The diagnosis of an intimate health condition can send you into a panic! Especially if it’s something you may have never heard of before.
If you are diagnosed with lichen sclerosus, you’ll want to know, what causes it? Is it contagious? Can it be treated? Good news is it’s not contagious – and it can be treated.

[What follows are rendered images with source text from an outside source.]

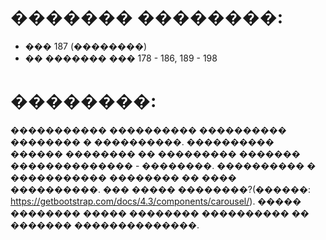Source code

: # ������� ��������:

* ��� 187 (��������) 
* �� ������� ��� 178 - 186, 189 - 198 

# ��������:

����������� ���������� ���������� �������� � ����������. ���������� ������ �������� �� ��������� ������� �������������� - ��������.
���������� � ����������� �������� �� ���� ����������. ��� ����� ��������?(������: https://getbootstrap.com/docs/4.3/components/carousel/). ����� �������� ����� �������� ���������� �� ������� ��������������.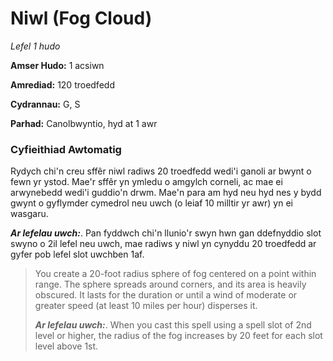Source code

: # Niwl (Fog Cloud)

*Lefel 1 hudo*

**Amser Hudo:** 1 acsiwn

**Amrediad:** 120 troedfedd

**Cydrannau:** G, S

**Parhad:** Canolbwyntio, hyd at 1 awr

### Cyfieithiad Awtomatig

Rydych chi'n creu sffêr niwl radiws 20 troedfedd wedi'i ganoli ar bwynt o fewn yr ystod. Mae'r sffêr yn ymledu o amgylch corneli, ac mae ei arwynebedd wedi'i guddio'n drwm. Mae'n para am hyd neu hyd nes y bydd gwynt o gyflymder cymedrol neu uwch (o leiaf 10 milltir yr awr) yn ei wasgaru.

***Ar lefelau uwch:***. Pan fyddwch chi'n llunio'r swyn hwn gan ddefnyddio slot swyno o 2il lefel neu uwch, mae radiws y niwl yn cynyddu 20 troedfedd ar gyfer pob lefel slot uwchben 1af.

>  You create a 20-foot radius sphere of fog centered on a point within range. The sphere spreads around corners, and its area is heavily obscured. It lasts for the duration or until a wind of moderate or greater speed (at least 10 miles per hour) disperses it.
>  
>  ***Ar lefelau uwch:***. When you cast this spell using a spell slot of 2nd level or higher, the radius of the fog increases by 20 feet for each slot level above 1st.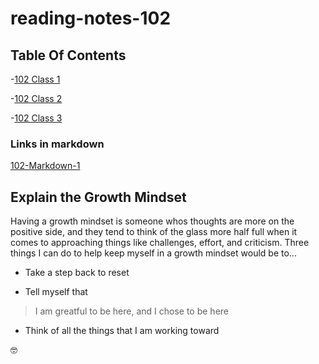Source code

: # reading-notes-102

## Table Of Contents

-[102 Class 1](class-01.md)

-[102 Class 2](class-02.md)

-[102 Class 3](class-03.md)


### Links in markdown

[102-Markdown-1](reading-notes-01.md)

## Explain the Growth Mindset

Having a growth mindset is someone whos thoughts are more on the positive side, and they tend to think of the glass more half full when it comes to approaching things like challenges, effort, and criticism.
Three things I can do to help keep myself in a growth mindset would be to...

- Take a step back to reset
* Tell myself that 
>I am greatful to be here, and I chose to be here
+ Think of all the things that I am working toward

 🤓


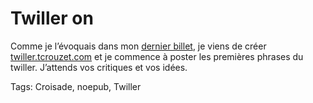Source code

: # Twiller on

Comme je l’évoquais dans mon [dernier billet](http://blog.tcrouzet.com/2008/12/21/du-keitai-shousetsu-au-twiller/), je viens de créer [twiller.tcrouzet.com](http://twiller.tcrouzet.com/) et je commence à poster les premières phrases du twiller. J’attends vos critiques et vos idées.

Tags: Croisade, noepub, Twiller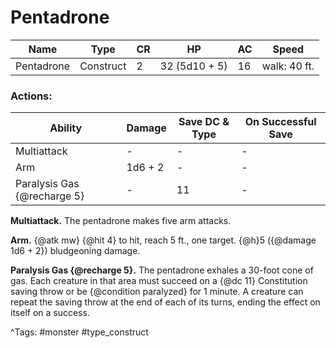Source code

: # Pentadrone

| Name | Type | CR | HP | AC | Speed |
|------|------|----|----|----|-------|
| Pentadrone | Construct | 2 | 32 (5d10 + 5) | 16 | walk: 40 ft. |

### Actions:

| Ability | Damage | Save DC & Type | On Successful Save |
|---------|--------|----------------|--------------------|
| Multiattack | - | - | - |
| Arm | 1d6 + 2 | - | - |
| Paralysis Gas {@recharge 5} | - | 11 | - |


**Multiattack.** The pentadrone makes five arm attacks.

**Arm.** {@atk mw} {@hit 4} to hit, reach 5 ft., one target. {@h}5 ({@damage 1d6 + 2}) bludgeoning damage.

**Paralysis Gas {@recharge 5}.** The pentadrone exhales a 30-foot cone of gas. Each creature in that area must succeed on a {@dc 11} Constitution saving throw or be {@condition paralyzed} for 1 minute. A creature can repeat the saving throw at the end of each of its turns, ending the effect on itself on a success.

^Tags: #monster #type_construct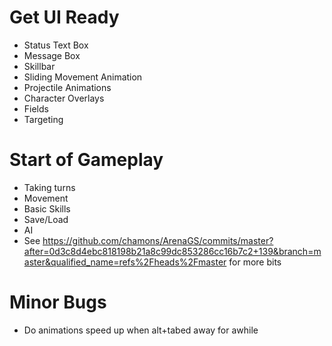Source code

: # Get UI Ready
- Status Text Box
- Message Box
- Skillbar
- Sliding Movement Animation
- Projectile Animations
- Character Overlays
- Fields
- Targeting

# Start of Gameplay 
- Taking turns
- Movement
- Basic Skills
- Save/Load
- AI
- See https://github.com/chamons/ArenaGS/commits/master?after=0d3c8d4ebc818198b21a8c99dc853286cc16b7c2+139&branch=master&qualified_name=refs%2Fheads%2Fmaster for more bits 



# Minor Bugs
- Do animations speed up when alt+tabed away for awhile
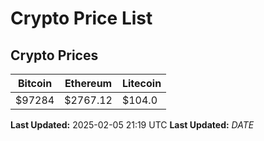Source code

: # Crypto Price List

## Crypto Prices
| Bitcoin | Ethereum | Litecoin |
| ------- | -------- | -------- |
| $97284 | $2767.12 | $104.0 |
**Last Updated:** 2025-02-05 21:19 UTC
**Last Updated:** $DATE$
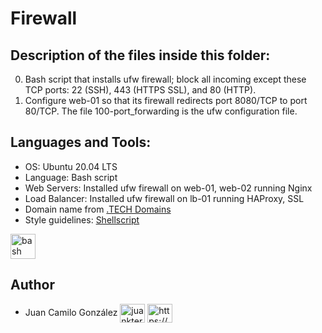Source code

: # Firewall

## Description of the files inside this folder:

0. Bash script that installs ufw firewall; block all incoming except these TCP ports: 22 (SSH), 443 (HTTPS SSL), and 80 (HTTP).
1. Configure web-01 so that its firewall redirects port 8080/TCP to port 80/TCP. The file 100-port_forwarding is the ufw configuration file.

## Languages and Tools:

- OS: Ubuntu 20.04 LTS
- Language: Bash script
- Web Servers: Installed ufw firewall on web-01, web-02 running Nginx
- Load Balancer: Installed ufw firewall on lb-01 running HAProxy, SSL
- Domain name from [.TECH Domains](https://get.tech/)
- Style guidelines: [Shellscript](https://github.com/koalaman/shellcheck)

<p align="left"> <a href="https://www.gnu.org/software/bash/" target="_blank" rel="noreferrer"> <img src="https://www.vectorlogo.zone/logos/gnu_bash/gnu_bash-icon.svg" alt="bash" width="40" height="40"/> </a> </p>


## Author

- Juan Camilo González <a href="https://twitter.com/juankter" target="blank"><img align="center" src="https://raw.githubusercontent.com/rahuldkjain/github-profile-readme-generator/master/src/images/icons/Social/twitter.svg" alt="juankter" height="30" width="40" /></a>
<a href="https://bit.ly/2MBNR0t" target="blank"><img align="center" src="https://raw.githubusercontent.com/rahuldkjain/github-profile-readme-generator/master/src/images/icons/Social/linked-in-alt.svg" alt="https://bit.ly/2mbnr0t" height="30" width="40" /></a>
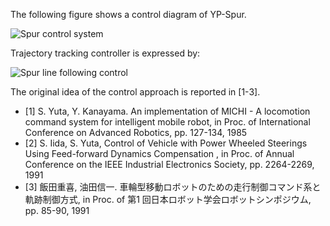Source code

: The following figure shows a control diagram of YP-Spur.

![Spur control system](https://github.com/at-wat/yp-spur/wiki/images/spur_system_en.png)

Trajectory tracking controller is expressed by:

![Spur line following control](https://github.com/at-wat/yp-spur/wiki/images/spurline_en.png)

The original idea of the control approach is reported in [1-3].

* [1] S. Yuta, Y. Kanayama. An implementation of MICHI - A locomotion command system for intelligent mobile robot, in Proc. of International Conference on Advanced Robotics, pp. 127-134, 1985
* [2] S. Iida, S. Yuta, Control of Vehicle with Power Wheeled Steerings Using Feed-forward Dynamics Compensation , in Proc. of Annual Conference on the IEEE Industrial Electronics Society, pp. 2264-2269, 1991
* [3] 飯田重喜, 油田信一. 車輪型移動ロボットのための走行制御コマンド系と軌跡制御方式, in Proc. of 第1 回日本ロボット学会ロボットシンポジウム, pp. 85-90, 1991

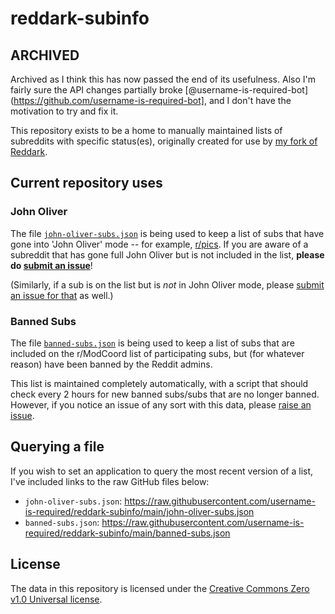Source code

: # reddark-subinfo

## ARCHIVED

Archived as I think this has now passed the end of its usefulness. Also I'm fairly sure the API changes partially broke [@username-is-required-bot](https://github.com/username-is-required-bot], and I don't have the motivation to try and fix it.

This repository exists to be a home to manually maintained lists of subreddits with specific status(es), originally created for use by [my fork of Reddark](https://github.com/username-is-required/Reddark).

## Current repository uses

### John Oliver
The file [`john-oliver-subs.json`](john-oliver-subs.json) is being used to keep a list of subs that have gone into 'John Oliver' mode -- for example, [r/pics](https://web.archive.org/web/20230618032422/https://old.reddit.com/r/pics/comments/14bai7s/henceforth_rpics_will_feature_only_images_of_john/). If you are aware of a subreddit that has gone full John Oliver but is not included in the list, **please do [submit an issue](https://github.com/username-is-required/reddark-subinfo/issues/new?title=new%20john%20oliver%20sub:%20r/[subname])**!

(Similarly, if a sub is on the list but is *not* in John Oliver mode, please [submit an issue for that](https://github.com/username-is-required/reddark-subinfo/issues/new?title=remove%20sub%20from%20john%20oliver%20list:%20r/%5Bsubname%5D) as well.)

### Banned Subs
The file [`banned-subs.json`](banned-subs.json) is being used to keep a list of subs that are included on the r/ModCoord list of participating subs, but (for whatever reason) have been banned by the Reddit admins.

This list is maintained completely automatically, with a script that should check every 2 hours for new banned subs/subs that are no longer banned. However, if you notice an issue of any sort with this data, please [raise an issue](https://github.com/username-is-required/reddark-subinfo/issues/new?title=banned-subs%20issue:%20%5bdescribe%20issue%5d). 

## Querying a file 

If you wish to set an application to query the most recent version of a list, I've included links to the raw GitHub files below:

 - `john-oliver-subs.json`: https://raw.githubusercontent.com/username-is-required/reddark-subinfo/main/john-oliver-subs.json
 - `banned-subs.json`: https://raw.githubusercontent.com/username-is-required/reddark-subinfo/main/banned-subs.json

## License
The data in this repository is licensed under the [Creative Commons Zero v1.0 Universal license](LICENSE).
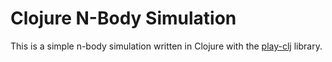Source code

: # Clojure N-Body Simulation
This is a simple n-body simulation written in Clojure with the [play-clj](https://github.com/oakes/play-clj) library.
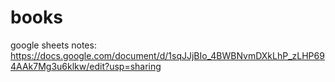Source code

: # books
google sheets notes:
https://docs.google.com/document/d/1sqJJjBIo_4BWBNvmDXkLhP_zLHP694AAk7Mg3u6klkw/edit?usp=sharing
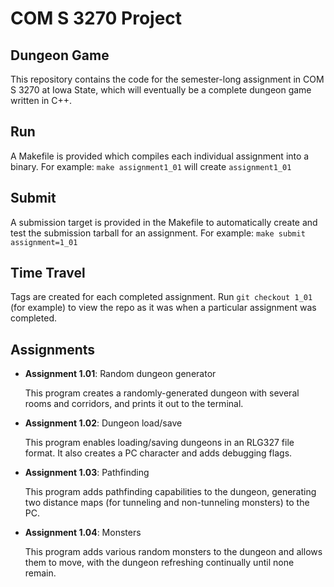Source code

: # COM S 3270 Project
## Dungeon Game
This repository contains the code for the semester-long assignment in COM S 3270 at Iowa State,
which will eventually be a complete dungeon game written in C++.

## Run
A Makefile is provided which compiles each individual assignment into a binary.
For example: `make assignment1_01` will create `assignment1_01`

## Submit
A submission target is provided in the Makefile to automatically create and test the submission tarball
for an assignment.
For example: `make submit assignment=1_01`

## Time Travel
Tags are created for each completed assignment. Run `git checkout 1_01` (for example) to view the repo as it was when a particular assignment was completed.

## Assignments
* **Assignment 1.01**: Random dungeon generator

    This program creates a randomly-generated dungeon with several rooms and corridors, and prints it out to the terminal.
* **Assignment 1.02**: Dungeon load/save

    This program enables loading/saving dungeons in an RLG327 file format. It also creates a PC character and adds debugging flags.
* **Assignment 1.03**: Pathfinding

    This program adds pathfinding capabilities to the dungeon, generating two distance
    maps (for tunneling and non-tunneling monsters) to the PC.
* **Assignment 1.04**: Monsters

    This program adds various random monsters to the dungeon and allows them to move,
    with the dungeon refreshing continually until none remain.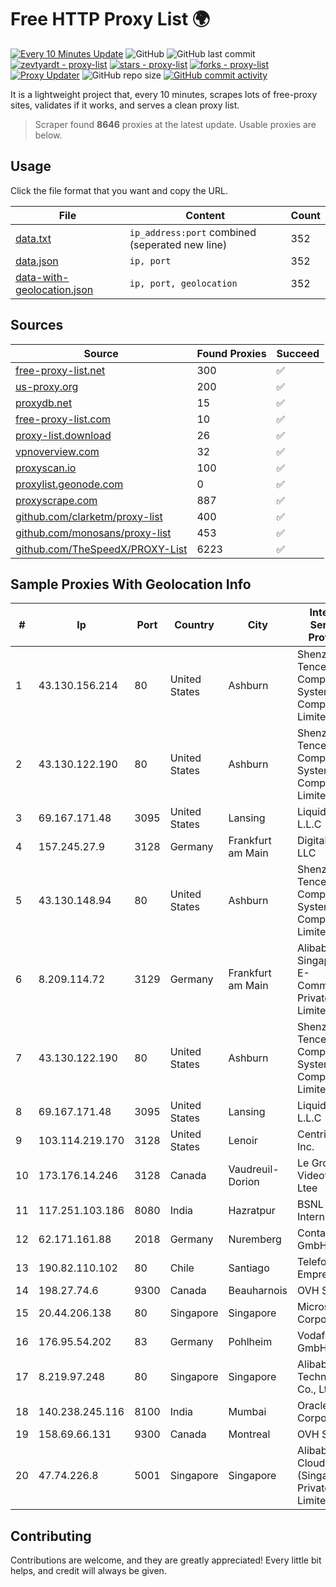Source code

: 
# Free HTTP Proxy List 🌍

[![Every 10 Minutes Update](https://github.com/mertguvencli/http-proxy-list/actions/workflows/main.yml/badge.svg?branch=main)](https://github.com/mertguvencli/http-proxy-list/actions/workflows/main.yml)
![GitHub](https://img.shields.io/github/license/mertguvencli/http-proxy-list)
![GitHub last commit](https://img.shields.io/github/last-commit/mertguvencli/http-proxy-list)
[![zevtyardt - proxy-list](https://img.shields.io/static/v1?label=zevtyardt&message=proxy-list&color=blue&logo=github)](https://github.com/zevtyardt/proxy-list "Go to GitHub repo")
[![stars - proxy-list](https://img.shields.io/github/stars/zevtyardt/proxy-list?style=social)](https://github.com/zevtyardt/proxy-list)
[![forks - proxy-list](https://img.shields.io/github/forks/zevtyardt/proxy-list?style=social)](https://github.com/zevtyardt/proxy-list)
[![Proxy Updater](https://github.com/zevtyardt/proxy-list/workflows/Proxy%20Updater/badge.svg)](https://github.com/zevtyardt/proxy-list/actions?query=workflow:"Proxy+Updater")
![GitHub repo size](https://img.shields.io/github/repo-size/zevtyardt/proxy-list)
[![GitHub commit activity](https://img.shields.io/github/commit-activity/m/zevtyardt/proxy-list?logo=commits)](https://github.com/zevtyardt/proxy-list/commits/main)

It is a lightweight project that, every 10 minutes, scrapes lots of free-proxy sites, validates if it works, and serves a clean proxy list.

> Scraper found **8646** proxies at the latest update. Usable proxies are below.

## Usage

Click the file format that you want and copy the URL.

|File|Content|Count|
|----|-------|-----|
|[data.txt](https://raw.githubusercontent.com/mertguvencli/http-proxy-list/main/proxy-list/data.txt)|`ip_address:port` combined (seperated new line)|352|
|[data.json](https://raw.githubusercontent.com/mertguvencli/http-proxy-list/main/proxy-list/data.json)|`ip, port`|352|
|[data-with-geolocation.json](https://raw.githubusercontent.com/mertguvencli/http-proxy-list/main/proxy-list/data-with-geolocation.json)|`ip, port, geolocation`|352|

## Sources

|Source|Found Proxies|Succeed|
|------|-------------|-------|
|[free-proxy-list.net](https://free-proxy-list.net)|300|✅|
|[us-proxy.org](https://www.us-proxy.org)|200|✅|
|[proxydb.net](http://proxydb.net)|15|✅|
|[free-proxy-list.com](https://free-proxy-list.com/?page=&port=&type%5B%5D=http&type%5B%5D=https&up_time=0&search=Search)|10|✅|
|[proxy-list.download](https://www.proxy-list.download/HTTP)|26|✅|
|[vpnoverview.com](https://vpnoverview.com/privacy/anonymous-browsing/free-proxy-servers)|32|✅|
|[proxyscan.io](https://www.proxyscan.io)|100|✅|
|[proxylist.geonode.com](https://proxylist.geonode.com/api/proxy-list?limit=300&page=1&sort_by=lastChecked&sort_type=desc&protocols=http,https)|0|✅|
|[proxyscrape.com](https://api.proxyscrape.com/v2/?request=displayproxies&protocol=http&timeout=10000&country=all&ssl=all&anonymity=all)|887|✅|
|[github.com/clarketm/proxy-list](https://raw.githubusercontent.com/clarketm/proxy-list/master/proxy-list-raw.txt)|400|✅|
|[github.com/monosans/proxy-list](https://raw.githubusercontent.com/monosans/proxy-list/main/proxies/http.txt)|453|✅|
|[github.com/TheSpeedX/PROXY-List](https://raw.githubusercontent.com/TheSpeedX/PROXY-List/master/http.txt)|6223|✅|


## Sample Proxies With Geolocation Info

|#|Ip|Port|Country|City|Internet Service Provider|
|-|--|----|-------|----|-------------------------|
|1|43.130.156.214|80|United States|Ashburn|Shenzhen Tencent Computer Systems Company Limited|
|2|43.130.122.190|80|United States|Ashburn|Shenzhen Tencent Computer Systems Company Limited|
|3|69.167.171.48|3095|United States|Lansing|Liquid Web, L.L.C|
|4|157.245.27.9|3128|Germany|Frankfurt am Main|DigitalOcean, LLC|
|5|43.130.148.94|80|United States|Ashburn|Shenzhen Tencent Computer Systems Company Limited|
|6|8.209.114.72|3129|Germany|Frankfurt am Main|Alibaba.com Singapore E-Commerce Private Limited|
|7|43.130.122.190|80|United States|Ashburn|Shenzhen Tencent Computer Systems Company Limited|
|8|69.167.171.48|3095|United States|Lansing|Liquid Web, L.L.C|
|9|103.114.219.170|3128|United States|Lenoir|Centrilogic, Inc.|
|10|173.176.14.246|3128|Canada|Vaudreuil-Dorion|Le Groupe Videotron Ltee|
|11|117.251.103.186|8080|India|Hazratpur|BSNL Internet|
|12|62.171.161.88|2018|Germany|Nuremberg|Contabo GmbH|
|13|190.82.110.102|80|Chile|Santiago|Telefonica Empresas|
|14|198.27.74.6|9300|Canada|Beauharnois|OVH SAS|
|15|20.44.206.138|80|Singapore|Singapore|Microsoft Corporation|
|16|176.95.54.202|83|Germany|Pohlheim|Vodafone GmbH|
|17|8.219.97.248|80|Singapore|Singapore|Alibaba (US) Technology Co., Ltd.|
|18|140.238.245.116|8100|India|Mumbai|Oracle Corporation|
|19|158.69.66.131|9300|Canada|Montreal|OVH SAS|
|20|47.74.226.8|5001|Singapore|Singapore|Alibaba Cloud (Singapore) Private Limited|



## Contributing

Contributions are welcome, and they are greatly appreciated! Every
little bit helps, and credit will always be given.

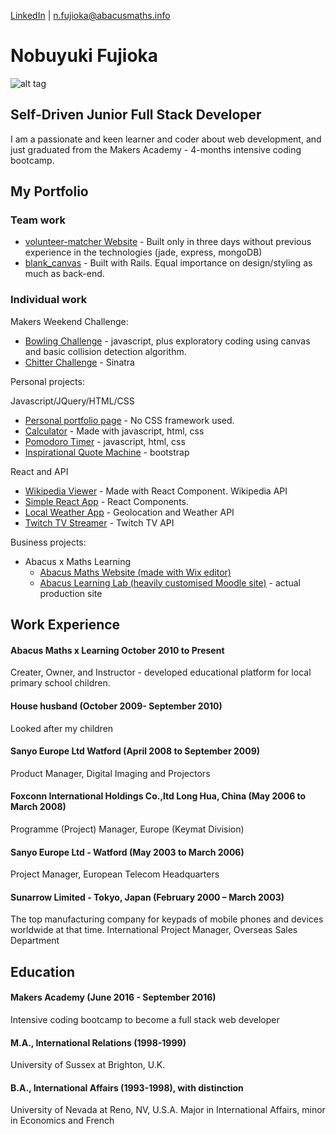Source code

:[LinkedIn](https://www.linkedin.com/in/noby-fujioka-6741656) | n.fujioka@abacusmaths.info
# Nobuyuki Fujioka
![alt tag](https://avatars3.githubusercontent.com/u/7132281?s=200)

## Self-Driven Junior Full Stack Developer
I am a passionate and keen learner and coder about web development, and just graduated from the Makers Academy - 4-months intensive coding bootcamp.

## My Portfolio
### Team work
- [volunteer-matcher Website](https://github.com/arukomp/volunteer-matcher) - Built only in three days without previous experience in the technologies (jade, express, mongoDB)
- [blank_canvas](https://github.com/hannako/blank_canvas) - Built with Rails. Equal importance on design/styling as much as back-end.

### Individual work
Makers Weekend Challenge:
- [Bowling Challenge](https://github.com/nfabacus/bowling-challenge) - javascript, plus exploratory coding using canvas and basic collision detection algorithm.
- [Chitter Challenge](https://github.com/nfabacus/chitter-challenge) - Sinatra

Personal projects:

Javascript/JQuery/HTML/CSS
- [Personal portfolio page](https://codepen.io/nfabacus/full/jWOQLN/) - No CSS framework used.
- [Calculator](https://codepen.io/nfabacus/full/rxeyZO/) - Made with javascript, html, css
- [Pomodoro Timer](https://codepen.io/nfabacus/full/JGYNRm/) - javascript, html, css
- [Inspirational Quote Machine](https://codepen.io/nfabacus/full/zrYMoB/) - bootstrap

React and API
- [Wikipedia Viewer](https://react-wikipedia-viewer.herokuapp.com) - Made with React Component. Wikipedia API
- [Simple React App](https://react-experiment-app.herokuapp.com/) - React Components.
- [Local Weather App](https://codepen.io/nfabacus/full/VjEaEX/) - Geolocation and Weather API
- [Twitch TV Streamer](https://codepen.io/nfabacus/full/LRNxAp/) - Twitch TV API

Business projects:
- Abacus x Maths Learning
  - [Abacus Maths Website (made with Wix editor)](http://www.abacusmaths.info/)
  - [Abacus Learning Lab (heavily customised Moodle site)](http://www.abacusmathslearning.com/) - actual production site

## Work Experience
#### Abacus Maths x Learning October 2010 to Present
Creater, Owner, and Instructor - developed educational platform for local primary school children.

#### House husband (October 2009- September 2010)
Looked after my children

#### Sanyo Europe Ltd   Watford (April 2008 to September 2009)
Product Manager, Digital Imaging and Projectors

#### Foxconn International Holdings Co.,ltd Long Hua, China (May 2006 to March 2008)
Programme (Project) Manager, Europe (Keymat Division)

#### Sanyo Europe Ltd - Watford (May 2003 to March 2006)
Project Manager, European Telecom Headquarters

#### Sunarrow Limited - Tokyo, Japan (February 2000 – March 2003)
The top manufacturing company for keypads of mobile phones and devices worldwide at that time.
International Project Manager, Overseas Sales Department

## Education

#### Makers Academy (June 2016 - September 2016)
Intensive coding bootcamp to become a full stack web developer
#### M.A., International Relations (1998-1999)
University of Sussex at Brighton, U.K.#### B.A., International Affairs (1993-1998), with distinction
University of Nevada at Reno, NV, U.S.A.Major in International Affairs, minor in Economics and French
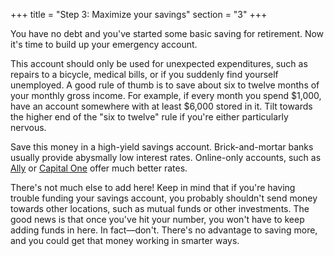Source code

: +++
title = "Step 3: Maximize your savings"
section = "3"
+++

You have no debt and you've started some basic saving for retirement. Now it's time to build up your emergency account.

This account should only be used for unexpected expenditures, such as repairs to a bicycle, medical bills, or if you suddenly find yourself unemployed. A good rule of thumb is to save about six to twelve months of your monthly gross income. For example, if every month you spend $1,000, have an account somewhere with <tooltip tooltip="6 times $1,000 is $6,000">at least $6,000 stored in it</tooltip>. Tilt towards the higher end of the "six to twelve" rule if you're either particularly nervous.

Save this money in a high-yield savings account. Brick-and-mortar banks usually provide abysmally low interest rates. Online-only accounts, such as [Ally](https://www.ally.com/bank/online-savings-account/) or [Capital One](https://www.capitalone.com/bank/savings-accounts/) offer much better rates.

There's not much else to add here! Keep in mind that if you're having trouble funding your savings account, you probably shouldn't send money towards other locations, such as mutual funds or other investments. The good news is that once you've hit your number, you won't have to keep adding funds in here. In fact—don't. There's no advantage to saving more, and you could get that money working in smarter ways.
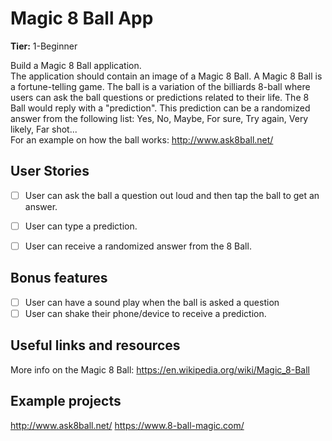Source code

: # Magic 8 Ball App

**Tier:** 1-Beginner

Build a Magic 8 Ball application.  
The application should contain an image of a Magic 8 Ball. A Magic 8 Ball is a fortune-telling game. The ball is a variation of the billiards 8-ball where users can ask the ball questions or predictions related to their life.
The 8 Ball would reply with a "prediction". This prediction can be a randomized answer from the following list: Yes, No, Maybe, For sure, Try again, Very likely, Far shot...  
For an example on how the ball works: <http://www.ask8ball.net/>  


## User Stories

-   [ ] User can ask the ball a question out loud and then tap the ball to get an answer.
-   [ ] User can type a prediction.
-   [ ] User can receive a randomized answer from the 8 Ball. 


## Bonus features

-   [ ] User can have a sound play when the ball is asked a question
-   [ ] User can shake their phone/device to receive a prediction.

## Useful links and resources

More info on the Magic 8 Ball: <https://en.wikipedia.org/wiki/Magic_8-Ball>

## Example projects

<http://www.ask8ball.net/> 
<https://www.8-ball-magic.com/>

While a definite cause has not been determined, there are risk factors that can be assessed.
What is lichen sclerosus?
Lichen sclerosus is a chronic skin disorder that usually affects the skin of the outer genitalia. This skin condition most often affects post-menopausal women. The disease causes skin changes of the external genitalia. Skin becomes itchy and spotted with thin, white, crinkly patches that tear and bleed easily. Lichen sclerosus isn’t contagious and cannot be spread through sexual intercourse. Infections can cause similar symptoms but usually do not cause the typical skin changes of lichen sclerosus However, an infection can occur together with lichen sclerosus.
What are the symptoms of lichen sclerosus?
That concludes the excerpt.